最初に姑獲鳥の話を考えた時は、「大岡越前」の名裁きで有名な「子争い」という話を題材にしようと思っていました。
 育ての親と生みの親が子供の親権を巡う裁きを下す時、大岡越前が「双方が子供を引っ張り合い、見事子供を引き寄せた方を親とする」という裁きを言い渡す。双方懸命に引っ張るが、子供が痛い痛いと泣きじゃくるのを見て、育ての親が手を離してしまう。喜ぶ生みの親に向かって大岡越前は「痛がる子供を見ても引っ張る者が親であるはずはない」と、手を離した育ての親を真の親だと裁いた有名な話ですね。

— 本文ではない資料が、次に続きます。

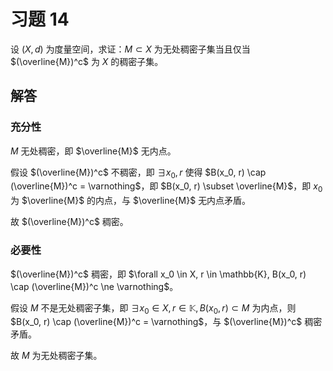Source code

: # 习题 14

设 $(X, d)$ 为度量空间，求证：$M \subset X$ 为无处稠密子集当且仅当 $(\overline{M})^c$ 为 $X$ 的稠密子集。

## 解答

### 充分性

$M$ 无处稠密，即 $\overline{M}$ 无内点。

假设 $(\overline{M})^c$ 不稠密，即 $\exists x_0, r$ 使得 $B(x_0, r) \cap (\overline{M})^c = \varnothing$，即 $B(x_0, r) \subset \overline{M}$，即 $x_0$ 为 $\overline{M}$ 的内点，与 $\overline{M}$ 无内点矛盾。

故 $(\overline{M})^c$ 稠密。

### 必要性

$(\overline{M})^c$ 稠密，即 $\forall x_0 \in X, r \in \mathbb{K}, B(x_0, r) \cap (\overline{M})^c \ne \varnothing$。

假设 $M$ 不是无处稠密子集，即 $\exists x_0 \in X, r \in \mathbb{K}, B(x_0, r) \subset M$ 为内点，则 $B(x_0, r) \cap (\overline{M})^c = \varnothing$，与 $(\overline{M})^c$ 稠密矛盾。

故 $M$ 为无处稠密子集。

 これを基盤にして話を書こうとしたのですが、引っ張り合って「これにて一件落着」なんて、今の時代じゃ無理がありますよね(笑)。そこで現代ならばと改良して書きましたが・・・うん、なんかこれもちょっと強引な展開でどーなんだろう(汗)。まあ、妖精学者の仕事の一つとして、こーいうケースもあるよって紹介にでもなれば。

 あともう一つ。そもそも姑獲鳥を題材にしたかったのは、「姑獲鳥」と「産女」の混同について「空蝉ワールドでは別の種族だ」というのがとりあえず書きたかったというのがあります。まあ、産女の説明をしていないので書き切れていない事になりますが(汗)。
 日本では「姑獲鳥」と書いて「うぶめ」と読むのがポピュラーですよね。京極夏彦の名作「姑獲鳥の夏」が「うぶめのなつ」と読む事からも・・・というか、この本によって姑獲鳥をうぶめと読むようになったような気もしますけど。まあ、かなり面白い本なので良し(笑)。つーかこれを書いているのはちょうど映画公開中の時期だし(笑)。
 ここで軽く説明しますと、「産女」はお産中あるいは妊娠中に死んでしまった女性の霊で、柳の下に下半身を血みどろにしながら子供を抱えて現れます。通りすがる男に泣きながら子供を抱くようにせがみ、うっかり子供を抱いてしまうとその子供が石のように重くなったうえに手から離れなり、そしてその重みで殺されてしまうというもの。
 「姑獲鳥」は作中で軽く触れた通り、中国の妖怪で少女をさらい育てるとされている。姿は鳥なのだが、羽毛を脱ぐ事が出来、これを脱ぐと人間の女性と全く同じ姿となる。またこの時の姑獲鳥を「夜行遊女」「天帝少女」と呼ぶ事もある。
 子供を抱かせる産女と子供をさらう姑獲鳥では全く性質が違うのですが、中国から姑獲鳥の話が伝わった時に混同され、「産女の正体は鳥である」とされ、「姑獲鳥」と書いて「うぶめ」と読むようになったと言われています。ちなみに「姑獲鳥の夏」に置ける「うぶめ」は・・・これは読むか見るかして下さい(笑)。いや、本当にオススメだから。
 余談ですが、作中の姑獲鳥親子。名前が「西園寺菊江」「京子」なのは、この「姑獲鳥の夏」に登場する「久遠寺菊乃」「梗子」にひっかけてます。
 更に余談ですが、生みの親が本名「吹石詩織」源氏名「藤崎一恵」なのは、京極シリーズとは全く関係ありません(笑)。ありませんが、この二つの名前の因果関係がすぐに判る人は・・・たぶん、入れ替えているのは気付く人多かっただろうけど、何故この二人なのかに気付いた人はマニアだ(笑)。